ALDaily named its link to this article about the profession of bioethics “How are these people experts?”  A quote:

Is it politically desirable for society to credit a designated group called “bioethicists” with expertise in resolving the most difficult moral questions? If so, what is it that gives ethicists a more legitimate claim to wisdom about right and wrong than the rest of us? The matter of ethical expertise — what it looks like, who can claim it — is a profound one. The place of bioethics in the academy, in the clinical realm, and in society turns on it. For most of us, the very idea of the “right” answer to a complex moral dilemma seems absurd on its face. After all, its derivation depends upon which moral theory one favors: deontological, consequentialist, natural law, situational, and so on.

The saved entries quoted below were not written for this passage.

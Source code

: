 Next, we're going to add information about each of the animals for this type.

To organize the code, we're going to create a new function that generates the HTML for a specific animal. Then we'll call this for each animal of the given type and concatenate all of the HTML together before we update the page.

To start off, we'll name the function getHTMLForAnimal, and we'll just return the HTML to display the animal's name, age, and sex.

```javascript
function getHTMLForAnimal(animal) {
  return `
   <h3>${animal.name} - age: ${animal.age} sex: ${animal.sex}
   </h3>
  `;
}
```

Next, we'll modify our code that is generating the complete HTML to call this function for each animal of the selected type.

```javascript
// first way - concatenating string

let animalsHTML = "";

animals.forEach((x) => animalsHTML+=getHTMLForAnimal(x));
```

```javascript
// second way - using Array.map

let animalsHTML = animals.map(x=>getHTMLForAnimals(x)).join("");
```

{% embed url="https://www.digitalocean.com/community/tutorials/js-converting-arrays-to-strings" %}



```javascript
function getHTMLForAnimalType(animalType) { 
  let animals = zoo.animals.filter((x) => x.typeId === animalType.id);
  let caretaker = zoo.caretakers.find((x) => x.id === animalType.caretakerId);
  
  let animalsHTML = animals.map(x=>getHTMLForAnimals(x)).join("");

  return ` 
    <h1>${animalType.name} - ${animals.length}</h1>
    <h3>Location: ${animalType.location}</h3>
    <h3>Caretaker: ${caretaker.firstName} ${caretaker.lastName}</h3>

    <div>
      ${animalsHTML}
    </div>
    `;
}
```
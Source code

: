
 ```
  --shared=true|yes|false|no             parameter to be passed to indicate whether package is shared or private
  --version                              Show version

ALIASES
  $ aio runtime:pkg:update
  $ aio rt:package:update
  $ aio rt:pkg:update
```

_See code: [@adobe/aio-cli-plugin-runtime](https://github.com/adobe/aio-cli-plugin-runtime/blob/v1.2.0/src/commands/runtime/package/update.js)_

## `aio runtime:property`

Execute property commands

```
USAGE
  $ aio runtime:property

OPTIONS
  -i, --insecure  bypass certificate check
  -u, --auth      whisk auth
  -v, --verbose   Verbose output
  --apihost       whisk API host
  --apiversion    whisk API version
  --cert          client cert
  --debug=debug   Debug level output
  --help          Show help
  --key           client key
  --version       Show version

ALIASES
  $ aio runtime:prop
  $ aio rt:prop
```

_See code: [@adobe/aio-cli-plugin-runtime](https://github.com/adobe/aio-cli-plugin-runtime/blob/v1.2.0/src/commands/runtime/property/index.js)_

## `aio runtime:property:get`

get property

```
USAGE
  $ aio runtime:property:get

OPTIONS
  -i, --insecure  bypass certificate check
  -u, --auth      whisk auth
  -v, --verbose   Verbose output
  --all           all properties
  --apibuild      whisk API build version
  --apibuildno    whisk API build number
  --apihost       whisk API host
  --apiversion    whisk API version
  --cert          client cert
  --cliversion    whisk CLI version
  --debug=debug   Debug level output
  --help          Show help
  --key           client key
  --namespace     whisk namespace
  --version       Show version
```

By no means does this negate the possibility, let alone the importance, of serious moral reflection, but such analyses may be too lost in the foundational questions to be of much everyday use. And, of course, many bioethicists rely on their own philosophical biases. So, for example, when bioethicists condemn organ donor solicitation with the argument that it gives unfair advantage to some or violates human dignity, we must ask what makes them sufficiently sure of their view to impose it on others? Finding the “right” moral answer — assuming for a moment one exists — is not the business of applied ethics. So what can bioethics offer? What is its technical expertise?